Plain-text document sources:
# # # # #

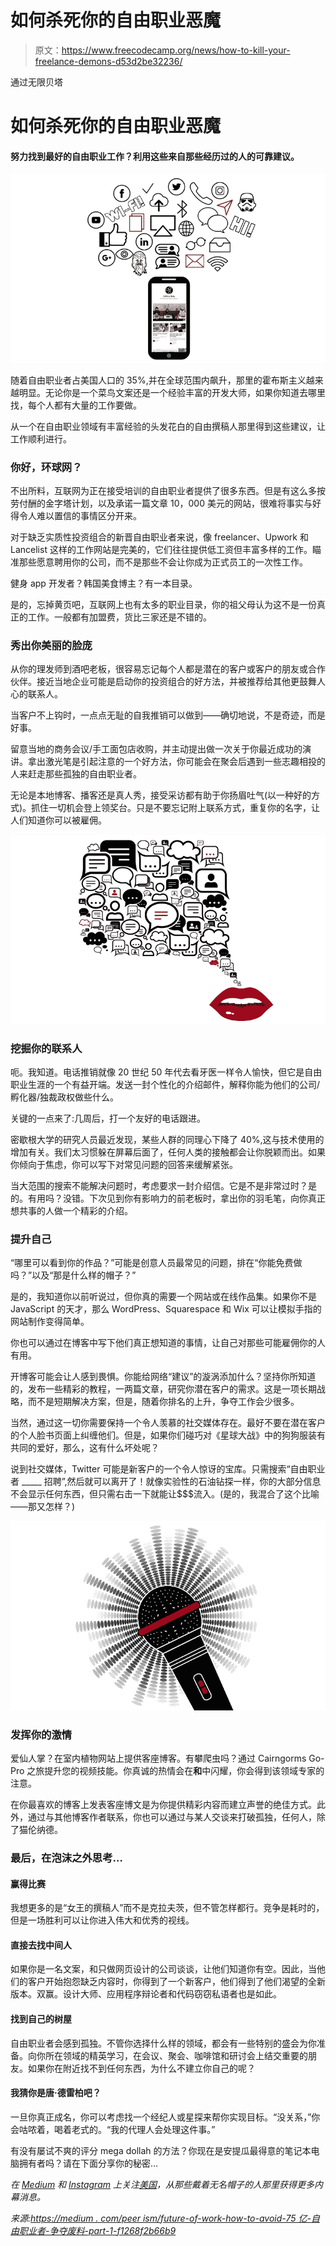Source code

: # 如何杀死你的自由职业恶魔

> 原文：<https://www.freecodecamp.org/news/how-to-kill-your-freelance-demons-d53d2be32236/>

通过无限贝塔

# 如何杀死你的自由职业恶魔

#### 努力找到最好的自由职业工作？利用这些来自那些经历过的人的可靠建议。

![9wN4krsV7FUsGOvrxSQpliu9Rns7huGmLGf-](img/4e8f7416ad1f43c6bd2c42212bde405b.png)

随着自由职业者占美国人口的 35%,并在全球范围内飙升，那里的霍布斯主义越来越明显。无论你是一个菜鸟文案还是一个经验丰富的开发大师，如果你知道去哪里找，每个人都有大量的工作要做。

从一个在自由职业领域有丰富经验的头发花白的自由撰稿人那里得到这些建议，让工作顺利进行。

### **你好，环球网？**

不出所料，互联网为正在接受培训的自由职业者提供了很多东西。但是有这么多按劳付酬的金字塔计划，以及承诺一篇文章 10，000 美元的网站，很难将事实与好得令人难以置信的事情区分开来。

对于缺乏实质性投资组合的新晋自由职业者来说，像 freelancer、Upwork 和 Lancelist 这样的工作网站是完美的，它们往往提供低工资但丰富多样的工作。瞄准那些愿意聘用你的公司，而不是那些不会让你成为正式员工的一次性工作。

健身 app 开发者？韩国美食博主？有一本目录。

是的，忘掉黄页吧，互联网上也有太多的职业目录，你的祖父母认为这不是一份真正的工作。一般都有加盟费，货比三家还是不错的。

### **秀出你美丽的脸庞**

从你的理发师到酒吧老板，很容易忘记每个人都是潜在的客户或客户的朋友或合作伙伴。接近当地企业可能是启动你的投资组合的好方法，并被推荐给其他更鼓舞人心的联系人。

当客户不上钩时，一点点无耻的自我推销可以做到——确切地说，不是奇迹，而是好事。

留意当地的商务会议/手工面包店收购，并主动提出做一次关于你最近成功的演讲。拿出激光笔是引起注意的一个好方法，你可能会在聚会后遇到一些志趣相投的人来赶走那些孤独的自由职业者。

无论是本地博客、播客还是真人秀，接受采访都有助于你扬眉吐气(以一种好的方式)。抓住一切机会登上领奖台。只是不要忘记附上联系方式，重复你的名字，让人们知道你可以被雇佣。

![BQXSlo8tSyLpcYzLwsj8XNchfkY18But8k2y](img/5109e6bfcb9c6d2af00af0d444c2b4fd.png)

### **挖掘你的联系人**

呃。我知道。电话推销就像 20 世纪 50 年代去看牙医一样令人愉快，但它是自由职业生涯的一个有益开端。发送一封个性化的介绍邮件，解释你能为他们的公司/孵化器/独裁政权做些什么。

关键的一点来了:几周后，打一个友好的电话跟进。

密歇根大学的研究人员最近发现，某些人群的同理心下降了 40%,这与技术使用的增加有关。我们太习惯躲在屏幕后面了，任何人类的接触都会让你脱颖而出。如果你倾向于焦虑，你可以写下对常见问题的回答来缓解紧张。

当大范围的搜索不能解决问题时，考虑要求一封介绍信。它是不是非常过时？是的。有用吗？没错。下次见到你有影响力的前老板时，拿出你的羽毛笔，向你真正想共事的人做一个精彩的介绍。

### **提升自己**

“哪里可以看到你的作品？”可能是创意人员最常见的问题，排在“你能免费做吗？”以及“那是什么样的帽子？”

是的，我知道你以前听说过，但你真的需要一个网站或在线作品集。如果你不是 JavaScript 的天才，那么 WordPress、Squarespace 和 Wix 可以让模拟手指的网站制作变得简单。

你也可以通过在博客中写下他们真正想知道的事情，让自己对那些可能雇佣你的人有用。

开博客可能会让人感到畏惧。你能给网络“建议”的漩涡添加什么？坚持你所知道的，发布一些精彩的教程，一两篇文章，研究你潜在客户的需求。这是一项长期战略，而不是短期解决方案，但是，随着你排名的上升，争夺工作会少很多。

当然，通过这一切你需要保持一个令人羡慕的社交媒体存在。最好不要在潜在客户的个人脸书页面上纠缠他们。但是，如果你们碰巧对《星球大战》中的狗狗服装有共同的爱好，那么，这有什么坏处呢？

说到社交媒体，Twitter 可能是新客户的一个令人惊讶的宝库。只需搜索“自由职业者 _____ 招聘”,然后就可以离开了！就像实验性的石油钻探一样，你的大部分信息不会显示任何东西，但只需右击一下就能让$$$流入。(是的，我混合了这个比喻——那又怎样？)

![HdsZNp8BxpKcVJIFR7zdJUJMLzi5ttmyAXps](img/c9b74e53de95c718389cb5aad28f1004.png)

### **发挥你的激情**

爱仙人掌？在室内植物网站上提供客座博客。有攀爬虫吗？通过 Cairngorms Go-Pro 之旅提升您的视频技能。你真诚的热情会在**和**中闪耀，你会得到该领域专家的注意。

在你最喜欢的博客上发表客座博文是为你提供精彩内容而建立声誉的绝佳方式。此外，通过与其他博客作者联系，你也可以通过与某人交谈来打破孤独，任何人，除了猫伦纳德。

### **最后，在泡沫之外思考…**

#### **赢得比赛**

我想更多的是“女王的撰稿人”而不是克拉夫茨，但不管怎样都行。竞争是耗时的，但是一场胜利可以让你进入伟大和优秀的视线。

#### **直接去找中间人**

如果你是一名文案，和只做网页设计的公司谈谈，让他们知道你有空。因此，当他们的客户开始抱怨缺乏内容时，你得到了一个新客户，他们得到了他们渴望的全新版本。双赢。设计大师、应用程序辩论者和代码窃窃私语者也是如此。

#### 找到自己的树屋

自由职业者会感到孤独。不管你选择什么样的领域，都会有一些特别的盛会为你准备。向你所在领域的精英学习，在会议、聚会、咖啡馆和研讨会上结交重要的朋友。如果你在附近找不到任何东西，为什么不建立你自己的呢？

#### 我猜你是唐·德雷柏吧？

一旦你真正成名，你可以考虑找一个经纪人或星探来帮你实现目标。“没关系，”你会咕哝着，喝着老式的。“我的代理人会处理这件事。”

有没有屡试不爽的评分 mega dollah 的方法？你现在是安提瓜最得意的笔记本电脑拥有者吗？请在下面分享你的秘密…

*在 [Medium](https://medium.com/infinitebeta) 和 [Instagram](https://www.instagram.com/lifeatdigital/) 上关注[美国](https://www.tnt.com/campaign/en_gc/site/digital-homepage.html)，从那些戴着无名帽子的人那里获得更多内幕消息。*

*来源:[https://medium . com/peer ism/future-of-work-how-to-avoid-75 亿-自由职业者-争夺废料-part-1-f1268f2b66b9](https://medium.com/peerism/future-of-work-how-to-avoid-7-5-billion-freelancers-competing-for-scraps-part-1-f1268f2b66b9)*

# # # # #

> **Task to carry out**
Pictures are to be left out; the lines from the start of the records above through the line holding "爱仙人掌？在室内植物网站上提供客座博客。有攀爬虫吗？通过 Cairngorms Go-Pro" are to be returned exactly.

> **Written solution**
Source code

: # 如何杀死你的自由职业恶魔

> 原文：<https://www.freecodecamp.org/news/how-to-kill-your-freelance-demons-d53d2be32236/>

通过无限贝塔

# 如何杀死你的自由职业恶魔

#### 努力找到最好的自由职业工作？利用这些来自那些经历过的人的可靠建议。

![9wN4krsV7FUsGOvrxSQpliu9Rns7huGmLGf-](img/4e8f7416ad1f43c6bd2c42212bde405b.png)

随着自由职业者占美国人口的 35%,并在全球范围内飙升，那里的霍布斯主义越来越明显。无论你是一个菜鸟文案还是一个经验丰富的开发大师，如果你知道去哪里找，每个人都有大量的工作要做。

从一个在自由职业领域有丰富经验的头发花白的自由撰稿人那里得到这些建议，让工作顺利进行。

### **你好，环球网？**

不出所料，互联网为正在接受培训的自由职业者提供了很多东西。但是有这么多按劳付酬的金字塔计划，以及承诺一篇文章 10，000 美元的网站，很难将事实与好得令人难以置信的事情区分开来。

对于缺乏实质性投资组合的新晋自由职业者来说，像 freelancer、Upwork 和 Lancelist 这样的工作网站是完美的，它们往往提供低工资但丰富多样的工作。瞄准那些愿意聘用你的公司，而不是那些不会让你成为正式员工的一次性工作。

健身 app 开发者？韩国美食博主？有一本目录。

是的，忘掉黄页吧，互联网上也有太多的职业目录，你的祖父母认为这不是一份真正的工作。一般都有加盟费，货比三家还是不错的。

### **秀出你美丽的脸庞**

从你的理发师到酒吧老板，很容易忘记每个人都是潜在的客户或客户的朋友或合作伙伴。接近当地企业可能是启动你的投资组合的好方法，并被推荐给其他更鼓舞人心的联系人。

当客户不上钩时，一点点无耻的自我推销可以做到——确切地说，不是奇迹，而是好事。

留意当地的商务会议/手工面包店收购，并主动提出做一次关于你最近成功的演讲。拿出激光笔是引起注意的一个好方法，你可能会在聚会后遇到一些志趣相投的人来赶走那些孤独的自由职业者。

无论是本地博客、播客还是真人秀，接受采访都有助于你扬眉吐气(以一种好的方式)。抓住一切机会登上领奖台。只是不要忘记附上联系方式，重复你的名字，让人们知道你可以被雇佣。

![BQXSlo8tSyLpcYzLwsj8XNchfkY18But8k2y](img/5109e6bfcb9c6d2af00af0d444c2b4fd.png)

### **挖掘你的联系人**

呃。我知道。电话推销就像 20 世纪 50 年代去看牙医一样令人愉快，但它是自由职业生涯的一个有益开端。发送一封个性化的介绍邮件，解释你能为他们的公司/孵化器/独裁政权做些什么。

关键的一点来了:几周后，打一个友好的电话跟进。

密歇根大学的研究人员最近发现，某些人群的同理心下降了 40%,这与技术使用的增加有关。我们太习惯躲在屏幕后面了，任何人类的接触都会让你脱颖而出。如果你倾向于焦虑，你可以写下对常见问题的回答来缓解紧张。

当大范围的搜索不能解决问题时，考虑要求一封介绍信。它是不是非常过时？是的。有用吗？没错。下次见到你有影响力的前老板时，拿出你的羽毛笔，向你真正想共事的人做一个精彩的介绍。

### **提升自己**

“哪里可以看到你的作品？”可能是创意人员最常见的问题，排在“你能免费做吗？”以及“那是什么样的帽子？”

是的，我知道你以前听说过，但你真的需要一个网站或在线作品集。如果你不是 JavaScript 的天才，那么 WordPress、Squarespace 和 Wix 可以让模拟手指的网站制作变得简单。

你也可以通过在博客中写下他们真正想知道的事情，让自己对那些可能雇佣你的人有用。

开博客可能会让人感到畏惧。你能给网络“建议”的漩涡添加什么？坚持你所知道的，发布一些精彩的教程，一两篇文章，研究你潜在客户的需求。这是一项长期战略，而不是短期解决方案，但是，随着你排名的上升，争夺工作会少很多。

当然，通过这一切你需要保持一个令人羡慕的社交媒体存在。最好不要在潜在客户的个人脸书页面上纠缠他们。但是，如果你们碰巧对《星球大战》中的狗狗服装有共同的爱好，那么，这有什么坏处呢？

说到社交媒体，Twitter 可能是新客户的一个令人惊讶的宝库。只需搜索“自由职业者 _____ 招聘”,然后就可以离开了！就像实验性的石油钻探一样，你的大部分信息不会显示任何东西，但只需右击一下就能让$$$流入。(是的，我混合了这个比喻——那又怎样？)

![HdsZNp8BxpKcVJIFR7zdJUJMLzi5ttmyAXps](img/c9b74e53de95c718389cb5aad28f1004.png)

### **发挥你的激情**

爱仙人掌？在室内植物网站上提供客座博客。有攀爬虫吗？通过 Cairngorms Go-Pro 之旅提升您的视频技能。你真诚的热情会在**和**中闪耀，你会得到该领域专家的注意。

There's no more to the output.